▶ [Aim of the exercise]:
An exact repetition of the listing is required.

▶ [Material to process]:
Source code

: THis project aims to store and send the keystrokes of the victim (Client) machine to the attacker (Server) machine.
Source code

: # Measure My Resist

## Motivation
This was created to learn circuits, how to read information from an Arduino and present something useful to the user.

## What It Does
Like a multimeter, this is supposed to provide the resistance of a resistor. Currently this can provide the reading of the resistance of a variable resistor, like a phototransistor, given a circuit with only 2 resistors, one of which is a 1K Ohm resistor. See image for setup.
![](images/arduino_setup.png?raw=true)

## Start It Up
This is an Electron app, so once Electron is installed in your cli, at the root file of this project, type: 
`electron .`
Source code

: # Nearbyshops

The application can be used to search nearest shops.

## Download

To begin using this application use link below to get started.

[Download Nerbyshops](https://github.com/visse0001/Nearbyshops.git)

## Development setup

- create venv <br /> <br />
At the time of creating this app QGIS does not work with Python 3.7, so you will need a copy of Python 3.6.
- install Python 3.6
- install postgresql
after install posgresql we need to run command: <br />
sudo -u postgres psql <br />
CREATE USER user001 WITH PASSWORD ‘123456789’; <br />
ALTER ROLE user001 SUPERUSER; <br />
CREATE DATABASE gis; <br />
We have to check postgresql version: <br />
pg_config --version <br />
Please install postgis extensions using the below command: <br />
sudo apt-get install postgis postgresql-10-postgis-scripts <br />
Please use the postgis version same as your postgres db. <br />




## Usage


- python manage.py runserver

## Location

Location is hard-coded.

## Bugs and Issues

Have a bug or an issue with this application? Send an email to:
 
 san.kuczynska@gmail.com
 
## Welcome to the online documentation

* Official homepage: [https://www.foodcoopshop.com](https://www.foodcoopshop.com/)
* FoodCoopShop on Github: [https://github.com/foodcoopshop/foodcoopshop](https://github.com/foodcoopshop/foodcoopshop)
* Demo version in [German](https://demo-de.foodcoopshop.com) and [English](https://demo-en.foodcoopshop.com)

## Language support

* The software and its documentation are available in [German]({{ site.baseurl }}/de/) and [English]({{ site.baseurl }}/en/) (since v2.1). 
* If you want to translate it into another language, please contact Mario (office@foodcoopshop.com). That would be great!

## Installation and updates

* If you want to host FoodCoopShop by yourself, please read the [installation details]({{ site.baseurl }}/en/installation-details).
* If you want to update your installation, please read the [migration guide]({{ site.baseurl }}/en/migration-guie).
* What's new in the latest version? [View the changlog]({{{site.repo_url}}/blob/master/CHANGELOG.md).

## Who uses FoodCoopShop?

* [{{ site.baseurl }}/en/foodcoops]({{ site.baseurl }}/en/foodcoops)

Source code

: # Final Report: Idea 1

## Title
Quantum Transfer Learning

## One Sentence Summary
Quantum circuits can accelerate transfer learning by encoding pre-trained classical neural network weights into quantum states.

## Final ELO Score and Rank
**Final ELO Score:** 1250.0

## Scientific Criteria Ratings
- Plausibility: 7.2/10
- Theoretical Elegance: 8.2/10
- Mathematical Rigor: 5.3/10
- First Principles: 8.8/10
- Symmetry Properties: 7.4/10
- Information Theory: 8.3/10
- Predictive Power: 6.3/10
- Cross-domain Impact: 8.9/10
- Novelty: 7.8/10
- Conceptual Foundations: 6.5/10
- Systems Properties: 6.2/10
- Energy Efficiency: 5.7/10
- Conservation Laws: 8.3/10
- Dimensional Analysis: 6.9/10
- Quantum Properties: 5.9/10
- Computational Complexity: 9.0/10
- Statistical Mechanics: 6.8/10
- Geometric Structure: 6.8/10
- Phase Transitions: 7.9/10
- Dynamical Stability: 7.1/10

▶ [Final answer]:
Source code

: THis project aims to store and send the keystrokes of the victim (Client) machine to the attacker (Server) machine.
Source code

: # Measure My Resist

## Motivation
This was created to learn circuits, how to read information from an Arduino and present something useful to the user.

## What It Does
Like a multimeter, this is supposed to provide the resistance of a resistor. Currently this can provide the reading of the resistance of a variable resistor, like a phototransistor, given a circuit with only 2 resistors, one of which is a 1K Ohm resistor. See image for setup.
![](images/arduino_setup.png?raw=true)

## Start It Up
This is an Electron app, so once Electron is installed in your cli, at the root file of this project, type: 
`electron .`
Source code

: # Nearbyshops

The application can be used to search nearest shops.

## Download

To begin using this application use link below to get started.

[Download Nerbyshops](https://github.com/visse0001/Nearbyshops.git)

## Development setup

- create venv <br /> <br />
At the time of creating this app QGIS does not work with Python 3.7, so you will need a copy of Python 3.6.
- install Python 3.6
- install postgresql
after install posgresql we need to run command: <br />
sudo -u postgres psql <br />
CREATE USER user001 WITH PASSWORD ‘123456789’; <br />
ALTER ROLE user001 SUPERUSER; <br />
CREATE DATABASE gis; <br />
We have to check postgresql version: <br />
pg_config --version <br />
Please install postgis extensions using the below command: <br />
sudo apt-get install postgis postgresql-10-postgis-scripts <br />
Please use the postgis version same as your postgres db. <br />




## Usage


- python manage.py runserver

## Location

Location is hard-coded.

## Bugs and Issues

Have a bug or an issue with this application? Send an email to:
 
 san.kuczynska@gmail.com
 
## Welcome to the online documentation

* Official homepage: [https://www.foodcoopshop.com](https://www.foodcoopshop.com/)
* FoodCoopShop on Github: [https://github.com/foodcoopshop/foodcoopshop](https://github.com/foodcoopshop/foodcoopshop)
* Demo version in [German](https://demo-de.foodcoopshop.com) and [English](https://demo-en.foodcoopshop.com)

## Language support

* The software and its documentation are available in [German]({{ site.baseurl }}/de/) and [English]({{ site.baseurl }}/en/) (since v2.1). 
* If you want to translate it into another language, please contact Mario (office@foodcoopshop.com). That would be great!

## Installation and updates

* If you want to host FoodCoopShop by yourself, please read the [installation details]({{ site.baseurl }}/en/installation-details).
* If you want to update your installation, please read the [migration guide]({{ site.baseurl }}/en/migration-guie).
* What's new in the latest version? [View the changlog]({{{site.repo_url}}/blob/master/CHANGELOG.md).

## Who uses FoodCoopShop?

* [{{ site.baseurl }}/en/foodcoops]({{ site.baseurl }}/en/foodcoops)

Source code

: # Final Report: Idea 1

## Title
Quantum Transfer Learning

## One Sentence Summary
Quantum circuits can accelerate transfer learning by encoding pre-trained classical neural network weights into quantum states.

## Final ELO Score and Rank
**Final ELO Score:** 1250.0

## Scientific Criteria Ratings
- Plausibility: 7.2/10
- Theoretical Elegance: 8.2/10
- Mathematical Rigor: 5.3/10
- First Principles: 8.8/10
- Symmetry Properties: 7.4/10
- Information Theory: 8.3/10
- Predictive Power: 6.3/10
- Cross-domain Impact: 8.9/10
- Novelty: 7.8/10
- Conceptual Foundations: 6.5/10
- Systems Properties: 6.2/10
- Energy Efficiency: 5.7/10
- Conservation Laws: 8.3/10
- Dimensional Analysis: 6.9/10
- Quantum Properties: 5.9/10
- Computational Complexity: 9.0/10
- Statistical Mechanics: 6.8/10
- Geometric Structure: 6.8/10
- Phase Transitions: 7.9/10
- Dynamical Stability: 7.1/10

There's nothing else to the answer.